My favorite is the IWC 3717 pilot chrono as you have probably seen in other threads of mine. I liked it enough to buy one. Granted, the newer 3777 and Mark series were yet to be released at the time I picked mine up. I like the Big Pilots too, but they are just too big for me. Classy though.

So far in IWC's old & current pilot watch lineup, for me, I feel the 3717 does the best in establishing classic lines, hands, date/brand placement, size, and overall look on the dial face (for a chronograph).

Even outside of IWC, it's the best looking pilot chronograph in the market today (IMHO). I do, however, really like the look of the even older IWC pilot chrono models, but prefer 3717's hands. As small & subjective as that is, I think IWC nailed it here for a pilot watch.

The spitfires are very interesting & beautiful as well, but I personally wasn't looking for that dressy of a pilots watch. That said, on leather the 3717 dresses up nicely as does many of IWC's pilots. Spitfire's do the dress up thing much better though.

That's another reason I'm a fan of the 3717 - it's very versatile. (Although most of the pilots are). Perhaps you have seen the variety of straps I have for mine; it's something that makes this watch even more special to me. I'll post a few pics.

However, I frankly don't think any buyer could go wrong with most of IWC's pilot lineup. (With possibly the only few exceptions to me being the "top gun" editions. It seems cheesy to market with the navy fighter pilot school and use the 80's movie logo on the watch). 




































Hope this was helpful!

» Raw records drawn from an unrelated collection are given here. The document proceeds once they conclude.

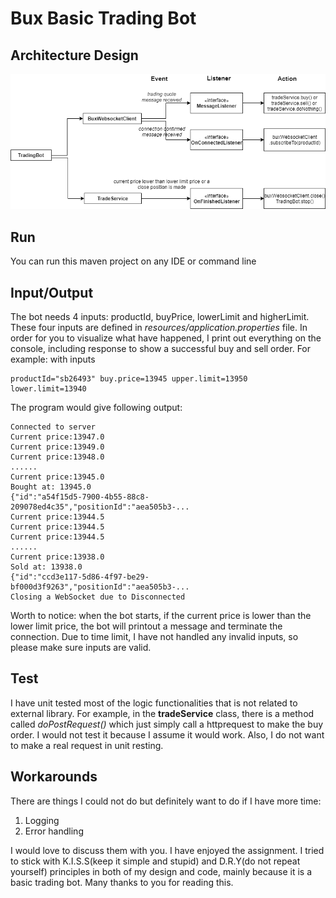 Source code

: # Bux Basic Trading Bot
## Architecture Design
![Screenshot](design.png)

## Run
You can run this maven project on any IDE
or command line

## Input/Output
The bot needs 4 inputs: productId, buyPrice, lowerLimit and higherLimit. These four inputs are defined in *resources/application.properties* file.
In order for you to visualize what have happened, I print out everything
on the console, including response to show a successful buy and sell order.
For example: with inputs

    productId="sb26493" buy.price=13945 upper.limit=13950 lower.limit=13940 
The program would give following output:

    Connected to server
    Current price:13947.0
    Current price:13949.0
    Current price:13948.0
    ......
    Current price:13945.0
    Bought at: 13945.0
    {"id":"a54f15d5-7900-4b55-88c8-209078ed4c35","positionId":"aea505b3-...
    Current price:13944.5
    Current price:13944.5
    Current price:13944.5    
    ......
    Current price:13938.0
    Sold at: 13938.0
    {"id":"ccd3e117-5d86-4f97-be29-bf000d3f9263","positionId":"aea505b3-...
    Closing a WebSocket due to Disconnected

Worth to notice: when the bot starts, if the current price is lower than the lower limit price,
the bot will printout a message and terminate the connection.
Due to time limit, I have not handled any invalid inputs, so please make sure inputs are valid.

## Test
I have unit tested most of the logic functionalities that is not related to external library.
For example, in the **tradeService** class, there is a method called *doPostRequest()* which just simply call a httprequest
to make the buy order. I would not test it because I assume it would work. Also, I do not want to make a real request in unit resting.

## Workarounds
There are things I could not do but definitely want to do if I have more time:
1. Logging
2. Error handling

I would love to discuss them with you. I have enjoyed the assignment. I tried to stick with
K.I.S.S(keep it simple and stupid) and D.R.Y(do not repeat yourself) principles in both of my design and code, mainly because it is a
basic trading bot. Many thanks to you for reading this.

Cheers to all!


----------



## logan2z (Sep 23, 2012)

My favorite at the moment is the 3717.










The 3777 is nice too but I'm not a big fan of the altimeter style date window.

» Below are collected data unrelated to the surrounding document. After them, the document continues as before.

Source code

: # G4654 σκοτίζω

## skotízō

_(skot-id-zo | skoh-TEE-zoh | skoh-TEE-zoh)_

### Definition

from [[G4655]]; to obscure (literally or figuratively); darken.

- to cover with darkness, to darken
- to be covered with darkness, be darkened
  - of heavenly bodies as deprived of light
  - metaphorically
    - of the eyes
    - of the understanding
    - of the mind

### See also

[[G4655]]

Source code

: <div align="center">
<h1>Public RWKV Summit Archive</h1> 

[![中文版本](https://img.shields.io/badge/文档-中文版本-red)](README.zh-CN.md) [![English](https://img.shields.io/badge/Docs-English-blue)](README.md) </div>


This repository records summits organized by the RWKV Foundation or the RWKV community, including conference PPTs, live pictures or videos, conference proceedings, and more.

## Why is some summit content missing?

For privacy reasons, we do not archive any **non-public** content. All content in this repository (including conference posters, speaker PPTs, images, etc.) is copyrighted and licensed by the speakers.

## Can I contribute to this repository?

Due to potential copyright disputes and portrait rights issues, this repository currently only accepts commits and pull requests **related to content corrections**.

The Big Pilot is iconic but, despite the fact that I'm 6'4" tall, my wrist is only 7" in diameter and the watch is too big on me.

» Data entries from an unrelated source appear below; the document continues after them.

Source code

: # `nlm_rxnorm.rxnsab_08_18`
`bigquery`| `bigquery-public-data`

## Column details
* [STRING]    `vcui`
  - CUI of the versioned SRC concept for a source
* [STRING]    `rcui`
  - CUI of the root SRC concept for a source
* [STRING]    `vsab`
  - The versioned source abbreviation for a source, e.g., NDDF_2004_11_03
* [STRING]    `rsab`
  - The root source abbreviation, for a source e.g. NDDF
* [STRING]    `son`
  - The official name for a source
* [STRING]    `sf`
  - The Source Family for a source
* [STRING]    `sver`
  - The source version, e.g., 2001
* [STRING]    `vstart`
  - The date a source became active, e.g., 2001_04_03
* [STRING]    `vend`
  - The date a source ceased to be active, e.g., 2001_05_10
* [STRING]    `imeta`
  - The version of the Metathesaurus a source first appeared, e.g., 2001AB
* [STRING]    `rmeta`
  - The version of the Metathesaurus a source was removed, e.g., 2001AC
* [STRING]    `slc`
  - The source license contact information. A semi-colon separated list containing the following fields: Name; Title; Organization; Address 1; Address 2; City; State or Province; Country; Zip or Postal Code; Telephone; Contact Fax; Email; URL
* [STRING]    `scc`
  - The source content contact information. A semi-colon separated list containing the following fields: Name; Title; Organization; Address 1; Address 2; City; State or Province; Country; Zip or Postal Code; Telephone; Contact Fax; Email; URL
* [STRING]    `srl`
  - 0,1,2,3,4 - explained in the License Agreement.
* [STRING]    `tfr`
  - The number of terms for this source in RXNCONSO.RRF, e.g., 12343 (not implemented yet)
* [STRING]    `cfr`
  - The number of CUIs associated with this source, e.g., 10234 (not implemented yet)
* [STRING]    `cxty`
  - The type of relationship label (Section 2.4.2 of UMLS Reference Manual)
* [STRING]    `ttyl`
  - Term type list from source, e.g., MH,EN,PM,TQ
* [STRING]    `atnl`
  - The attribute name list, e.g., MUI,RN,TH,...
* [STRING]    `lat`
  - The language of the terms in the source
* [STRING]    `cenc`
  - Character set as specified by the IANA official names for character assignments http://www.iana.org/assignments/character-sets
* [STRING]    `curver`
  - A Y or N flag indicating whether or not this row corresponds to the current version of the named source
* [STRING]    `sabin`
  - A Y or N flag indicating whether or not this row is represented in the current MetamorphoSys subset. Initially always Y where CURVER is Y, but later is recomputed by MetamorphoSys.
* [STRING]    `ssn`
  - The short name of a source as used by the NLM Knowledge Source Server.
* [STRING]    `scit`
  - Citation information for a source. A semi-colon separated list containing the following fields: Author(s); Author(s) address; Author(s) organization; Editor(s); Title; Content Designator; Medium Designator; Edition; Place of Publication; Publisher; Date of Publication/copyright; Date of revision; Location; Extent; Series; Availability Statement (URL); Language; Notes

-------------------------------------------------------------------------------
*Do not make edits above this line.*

I also love the 3713 but it seems to be tough to find nice examples for a reasonable amount of money.


----------



## Possu (Mar 30, 2012)

I'm really big on 3D effects on the dial, so I'd have to go to the Spitfire line. I haven't been able to make up my mind which model would be my favorite.

Nice pics of the 3717 guys! This is a cliché, but that is one of those many watches that don't appear right in the photos. When I got to handle one for the first time I was truly amazed. You can't really beat that in legibility (comparing it to other chronos) and every little detail in it is just right. I have never seen a more beautifully balanced dial. Wear them in good health, gents!


----------



## Kluber (Aug 9, 2014)

Possu said:


> I'm really big on 3D effects on the dial, so I'd have to go to the Spitfire line. I haven't been able to make up my mind which model would be my favorite.
> 
> Nice pics of the 3717 guys! This is a cliché, but that is one of those many watches that don't appear right in the photos. When I got to handle one for the first time I was truly amazed. You can't really beat that in legibility (comparing it to other chronos) and every little detail in it is just right. I have never seen a more beautifully balanced dial. Wear them in good health, gents!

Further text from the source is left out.